“Anjing apa yang kakinya tiga?”
Ina menghentikan langkahnya lalu menoleh ke belakang.
SAT
Siapa lagi kalau bukan Dika, dia tertawa bersama Priska dari balik jendela mobil yang terbuka.
“Kenapa setiap gue turun lo nanyain gue yang aneh-aneh?”
“Kakak Ina jawab dulu!” seru Dika.
Ina melirik Pak Bambang yang duduk di kursi sopir. Pria setengah baya itu menutupi mulutnya, pasti dia sedang tertawa. Seolah-olah memang sengaja menyuruh dua anaknya ini untuk mewarnai hari Ina agar terasa lebih indah dan menyenangkan.
“Anjing yang kakinya tiga?” Bola mata Ina menerawang ke atas, seakan-akan jawabannya tersedia di atas langit. “Anjing yang kakinya tiga itu ... anjing yang satu kakinya diamputasi gara-gara digigit Priska!”

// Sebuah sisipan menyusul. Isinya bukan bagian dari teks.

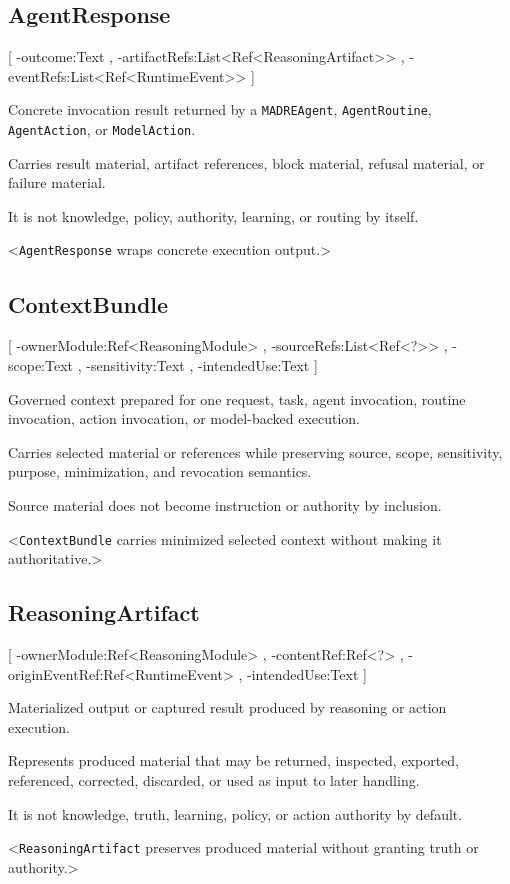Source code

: \documentclass[11pt]{report}
\begin{document}
\subsection{AgentResponse}
[
	\UMLAt-outcome:Text ,
	\UMLAt-artifactRefs:List<Ref<ReasoningArtifact>> ,
	\UMLAt-eventRefs:List<Ref<RuntimeEvent>>
]{%
	\item[] Concrete invocation result returned by a \texttt{MADREAgent}, \texttt{AgentRoutine}, \texttt{AgentAction}, or \texttt{ModelAction}.
	\item[] Carries result material, artifact references, block material, refusal material, or failure material.
	\item[] It is not knowledge, policy, authority, learning, or routing by itself.
}<\texttt{AgentResponse} wraps concrete execution output.>

\subsection{ContextBundle}
[
	\UMLAt-ownerModule:Ref<ReasoningModule> ,
	\UMLAt-sourceRefs:List<Ref<?>> ,
	\UMLAt-scope:Text ,
	\UMLAt-sensitivity:Text ,
	\UMLAt-intendedUse:Text
]{%
	\item[] Governed context prepared for one request, task, agent invocation, routine invocation, action invocation, or model-backed execution.
	\item[] Carries selected material or references while preserving source, scope, sensitivity, purpose, minimization, and revocation semantics.
	\item[] Source material does not become instruction or authority by inclusion.
}<\texttt{ContextBundle} carries minimized selected context without making it authoritative.>

\subsection{ReasoningArtifact}
[
	\UMLAt-ownerModule:Ref<ReasoningModule> ,
	\UMLAt-contentRef:Ref<?> ,
	\UMLAt-originEventRef:Ref<RuntimeEvent> ,
	\UMLAt-intendedUse:Text
]{%
	\item[] Materialized output or captured result produced by reasoning or action execution.
	\item[] Represents produced material that may be returned, inspected, exported, referenced, corrected, discarded, or used as input to later handling.
	\item[] It is not knowledge, truth, learning, policy, or action authority by default.
}<\texttt{ReasoningArtifact} preserves produced material without granting truth or authority.>
\end{document}
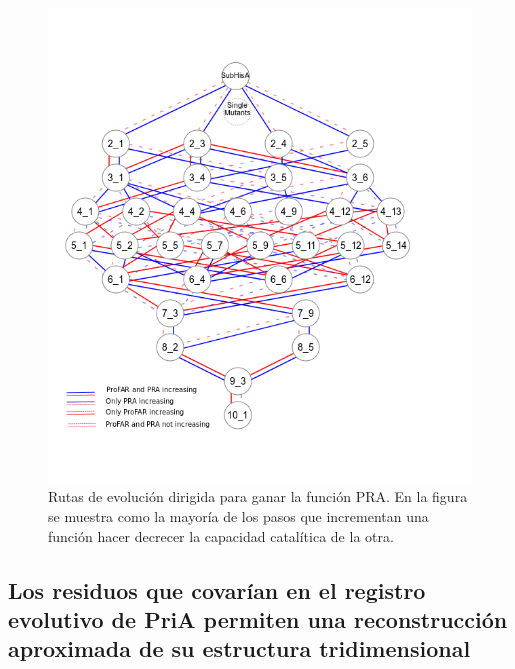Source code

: \documentclass[12pt,twoside]{reedthesis}
\begin{document}
  \begin{figure}[h!tbp]
  \centering
  \includegraphics[angle = 0,scale = 0.8]{chapter4/LianetFiguras/SolocirculosPRA_PRO_RUTAS_10_1_r002.png}
  \caption[Positive increments on PRA]{\footnotesize{Rutas de evolución dirigida para ganar la función PRA. En la figura se muestra como la mayoría de los pasos que incrementan una función hacer decrecer la capacidad catalítica de la otra. }}
  \label{fig:PRARutas}
  \end{figure}
  
  \subsection{Los residuos que covarían en el registro evolutivo de PriA
  permiten una reconstrucción aproximada de su estructura
  tridimensional}\label{los-residuos-que-covarian-en-el-registro-evolutivo-de-pria-permiten-una-reconstruccion-aproximada-de-su-estructura-tridimensional}
  
\end{document}
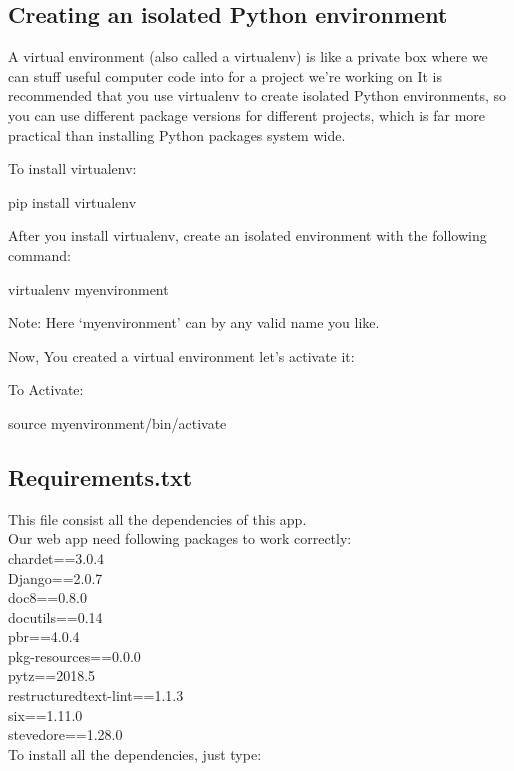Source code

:\documentclass[12pt, a4paper, titlepage]{report}
\begin{document}
\subsection{Creating an isolated Python environment}
A virtual environment (also called a virtualenv) is like a private box where we can stuff useful computer code into for a project
we're working on It is recommended that you use virtualenv to create isolated Python environments, so you can use different package versions for different projects, which is far more practical than installing Python packages system wide.

To install virtualenv:
\begin{center}
pip install virtualenv
\end{center}
    

After you install virtualenv, create an isolated environment with the following command:

\begin{center}
virtualenv myenvironment
\end{center}

    

Note: Here `myenvironment' can by any valid name you like.

Now, You created a virtual environment let's activate it:

To Activate:
\begin{center}
source myenvironment/bin/activate
\end{center}

\subsection{Requirements.txt}
This file consist all the dependencies of this app.\\
Our web app need following packages to work correctly:\\
chardet==3.0.4\\
Django==2.0.7\\
doc8==0.8.0\\
docutils==0.14\\
pbr==4.0.4\\
pkg-resources==0.0.0\\
pytz==2018.5\\
restructuredtext-lint==1.1.3\\
six==1.11.0\\
stevedore==1.28.0\\

To install all the dependencies, just type:
\end{document}
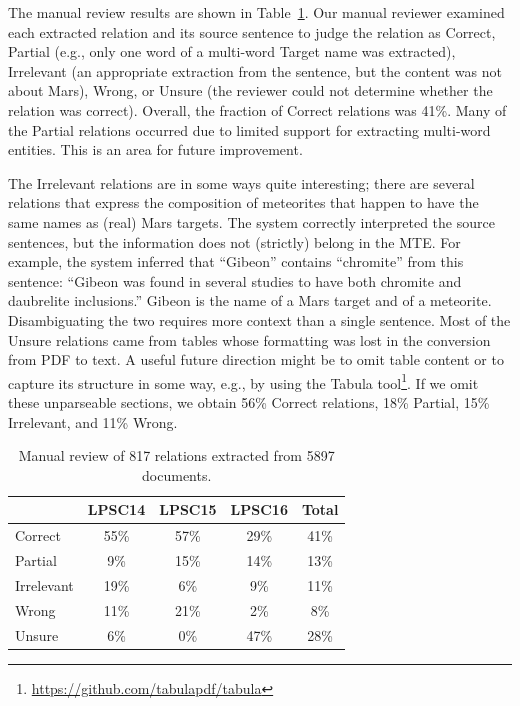 \documentclass[letterpaper]{article} %
\begin{document}
The manual review results are shown in Table~\ref{tab:large}.  Our
manual reviewer examined each extracted relation and its source
sentence to judge the relation as Correct, Partial (e.g., only one
word of a multi-word Target name was extracted), Irrelevant (an
appropriate 
extraction from the sentence, but the content was not about Mars),
Wrong, or Unsure (the reviewer could not determine whether the
relation was correct).
%
Overall, the fraction of Correct relations was 41\%.  Many of the
Partial relations occurred due to limited support for extracting
multi-word entities.  This is an area for future improvement.

The Irrelevant relations are in some ways quite interesting;
there are several relations that express the composition of meteorites
that happen to have the same names as (real) Mars targets.  The system
correctly interpreted the source sentences, but the information does
not (strictly) belong in the MTE. 
For example, the system inferred that ``Gibeon'' contains ``chromite''
from this sentence: 
``Gibeon was found in several studies to have both chromite and
daubrelite inclusions.''
Gibeon is the name of a Mars target and of a meteorite.
Disambiguating the two requires more context than a single sentence.
%
Most of the Unsure relations came from tables whose formatting was
lost in the conversion from PDF to text.  A useful future direction
might be to omit table content or to capture its structure in some
way, e.g., by using the Tabula
tool\footnote{\url{https://github.com/tabulapdf/tabula}}.  If we omit
these unparseable sections, we obtain 56\% Correct 
relations, 18\% Partial, 15\% Irrelevant, and 11\% Wrong.

\begin{table}
\caption{Manual review of 817 relations extracted from 5897 documents.} 
\label{tab:large}
\begin{center}
\begin{tabular}{l|ccc|c}
        & LPSC14 & LPSC15 & LPSC16 & Total \\ \hline
Correct    & 55\% & 57\% & 29\% & 41\% \\ \hline
Partial    &  9\% & 15\% & 14\% & 13\% \\
Irrelevant & 19\% &  6\% &  9\% & 11\% \\
Wrong      & 11\% & 21\% &  2\% &  8\% \\
Unsure     &  6\% &  0\% & 47\% & 28\% \\
\hline
\end{tabular}
\end{center}
\end{table}
\end{document}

Priska berhenti tertawa, giginya yang mengerikan itu terkatup rapat. Tatapannya mulai mengintimidasi.
“Salah ...! anjing yang kakinya tiga adalah anjing yang lagi kencing!” Dika tersenyum lebar seraya menopangkan ibu jari dan telunjuk di dagu bulatnya, matanya yang sipit semakin menyipit. Ina melihat sesosok makhluk kecil yang mirip sekali dengan Mr. Bean.

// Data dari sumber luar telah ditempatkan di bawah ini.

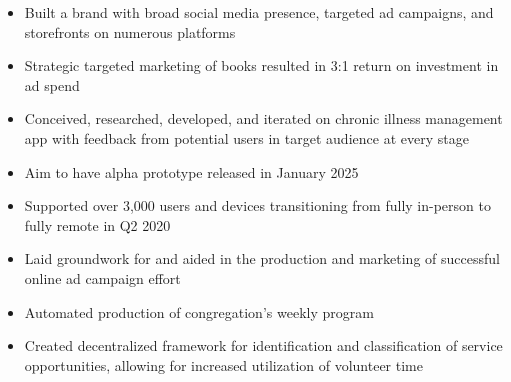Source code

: \par\smallskip
\noindent
\begin{minipage}{20cm}
  \begin{minipage}{9.75cm}
    \begin{itemize}
      \item Built a brand with broad social media presence, targeted
            ad campaigns, and storefronts on numerous platforms
      \item Strategic targeted marketing of books resulted in 3:1
            return on investment in ad spend
    \end{itemize}
  \end{minipage}
  \hfill
  \begin{minipage}{9.75cm}
    \begin{itemize}
      \item Conceived, researched, developed, and iterated on
            chronic illness management app with feedback from
            potential users in target audience at every stage
      \item Aim to have alpha prototype released in January 2025
    \end{itemize}
  \end{minipage}
\end{minipage}
\par\smallskip
\divider

\par\smallskip
\noindent
\begin{minipage}{20cm}
  \begin{minipage}{9.75cm}
    \begin{itemize}
      \item Supported over 3,000 users and devices transitioning
            from fully in-person to fully remote in Q2 2020
      \item Laid groundwork for and aided in the production and
            marketing of successful online ad campaign effort
    \end{itemize}
  \end{minipage}
  \hfill
  \begin{minipage}{9.75cm}

    \begin{itemize}
      \item Automated production of congregation’s weekly program
      \item Created decentralized framework for identification and
            classification of service opportunities, allowing for
            increased utilization of volunteer time
    \end{itemize}
  \end{minipage}
\end{minipage}

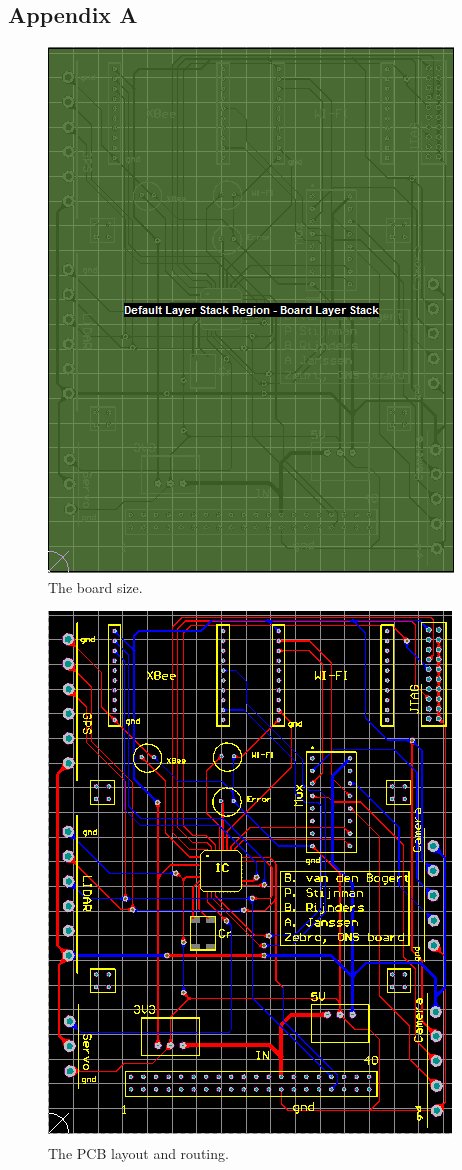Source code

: \documentclass{article}
\begin{document}
\subsection{Appendix A}
\label{AppendixA}

\begin{figure}[H]
	\centering
	\includegraphics[scale=1]{figures/pcb2}
	\caption{The board size.}
	\label{pcb2}
\end{figure}

\begin{figure}[H]
	\centering
	\includegraphics[scale=1]{figures/pcb1}
	\caption{The PCB layout and routing. }
	\label{pcb1}
\end{figure}
\end{document}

“Wah ... Tebakan apa itu? Sangat tidak berguna!”
“Arrrrrr ...,” Priska menirukan suara anjing yang lagi sensitif. Jari-jari tangannya mencakar-cakar udara. Ina harus berhati-hati dengan perempuan kecil satu ini. Ia tak mau bernasib sama seperti Amy, digigit Priska lantaran ketahuan menggoreng ikan toman yang ada di akuarium dapur.
“Bilang aja kalo kalian lagi senang karena hari ini mau jalan-jalan beli ikan sama beli anjing!”
“Oh, iya dong!” Priska menyilangkan dua tangannya di dada.
“Kakak tantang kalian!”
“Apa?” tanya Dika.
Ina menunjuk dua bocah di hadapannya. “Kalo kalian bisa beli anjing yang kakinya tiga (bukan anjing kencing), kalian bedua kakak kasih hadiah.”
“Apa?”
“Kucing lima warna!”
Ina langsung melarikan diri, menjauh dan menghilang secepatnya dari perkumpulan bocil aneh yang berusaha menyerangnya hampir setiap hari. Menghilang adalah ide terbaik.
“Wey, mana ada kucing lima warna!” Protes Priska. Ina masih mendengar sayup-sayup suara Priska menjerit dari kejauhan. Ina cepat-cepat melenyapkan diri masuk ke dalam gerbang sekolah.
Meski dalam pikirannya ia masih penasaran dengan ada atau tidaknya anjing berkaki tiga. Ah, dasar bocil!
Ina masih belum ikhlas sepenuhnya kalau seekor anjing akan datang ke rumahnya hari ini. Ia menganggap dirinya hanya kurang beruntung, usai kemarin sore kalah berdebat dengan dua bocah itu.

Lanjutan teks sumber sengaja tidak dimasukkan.